Cost effective? Bah Humbug

NYTimes article tries to figure out why docs order expensive medicines (and leaves out the real reason for so much testing: Lawyers), althoug they mention why sometimes we don't follow the experts "guidelines": Too many tests not available for those of us in rural practice. But another reason is that too often the cases mix up apples and organges. Let's take this snippet:
For example, one study found that generic diuretic pills that cost pennies a day worked better for patients with high blood pressure than newer drugs that could be as much as 20 times as expensive. Because hypertension affects tens of millions of Americans, this finding had the potential to save the health care system billions of dollars. But the finding never really took hold; the percentage of patients taking the cheaper diuretics barely increased.
Not mentioned: They mainly work in populations that retain fluid (e.g. the black population), they often dehydrate our patients and make them low potassium and weak, and the really important fact: That ten to twenty percent of our men get sexual dysfunction from the pills.

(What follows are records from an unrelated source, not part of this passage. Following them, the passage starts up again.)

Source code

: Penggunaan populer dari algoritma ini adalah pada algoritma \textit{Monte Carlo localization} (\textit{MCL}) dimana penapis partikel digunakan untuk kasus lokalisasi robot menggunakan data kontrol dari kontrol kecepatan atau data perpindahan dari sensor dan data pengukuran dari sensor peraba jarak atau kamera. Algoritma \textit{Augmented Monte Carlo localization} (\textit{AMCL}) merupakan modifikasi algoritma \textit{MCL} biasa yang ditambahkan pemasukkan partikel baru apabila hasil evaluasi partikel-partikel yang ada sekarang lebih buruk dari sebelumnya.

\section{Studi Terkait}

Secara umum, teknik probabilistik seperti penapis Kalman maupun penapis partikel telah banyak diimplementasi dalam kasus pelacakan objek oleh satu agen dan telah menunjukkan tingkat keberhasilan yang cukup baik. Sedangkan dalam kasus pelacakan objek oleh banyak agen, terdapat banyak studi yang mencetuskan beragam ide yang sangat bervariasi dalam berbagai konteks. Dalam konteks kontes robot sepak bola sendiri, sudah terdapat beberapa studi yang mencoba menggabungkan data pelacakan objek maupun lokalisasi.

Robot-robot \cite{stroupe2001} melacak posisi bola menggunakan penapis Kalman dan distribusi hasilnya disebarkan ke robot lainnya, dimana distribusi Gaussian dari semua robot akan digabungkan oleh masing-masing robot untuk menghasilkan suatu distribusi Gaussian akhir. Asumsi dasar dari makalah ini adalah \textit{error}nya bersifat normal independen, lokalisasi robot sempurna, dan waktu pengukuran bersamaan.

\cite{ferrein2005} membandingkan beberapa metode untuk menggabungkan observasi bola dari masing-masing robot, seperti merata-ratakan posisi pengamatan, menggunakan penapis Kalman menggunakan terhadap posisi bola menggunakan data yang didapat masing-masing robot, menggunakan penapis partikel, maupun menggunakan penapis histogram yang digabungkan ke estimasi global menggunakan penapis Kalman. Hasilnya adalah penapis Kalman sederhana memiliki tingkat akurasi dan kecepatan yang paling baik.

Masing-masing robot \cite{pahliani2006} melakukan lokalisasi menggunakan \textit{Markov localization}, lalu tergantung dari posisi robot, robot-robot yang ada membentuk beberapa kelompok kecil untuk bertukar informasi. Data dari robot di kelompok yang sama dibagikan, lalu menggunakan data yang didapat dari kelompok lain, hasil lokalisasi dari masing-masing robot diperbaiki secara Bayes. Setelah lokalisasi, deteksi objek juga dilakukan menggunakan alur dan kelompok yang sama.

Similarly, the "pril" drugs can cause a nasty cough (an allergy that gives you a "tickle in the throat") in ten percent of the patients.. So a doc with a patient who is not too good at giving you history or keeping appointments might prefer to prescribe a "sartan" drug that has the same advantages without the cough, but costs three times as much.

Finally, if you live in an area where you can't keep an eye on the potassium, you might want to use the medicine with the least side effects: the "pine" pills (amlodipine, nifedipine). That is why I spend the extra money to send Sister Euphrasia in Africa this pill instead of the cheaper ones: I can't monitor her potassium or her BUN, and I don't have to worry she will collapse from dehydration in the heat.

One more item on the population: When I worked with Native Americans, most of our high blood pressure was diabetes related. So a "pril" (or "sartan") type drug was preferred, since these medicines slow the rate of renal deterioration from diabetes.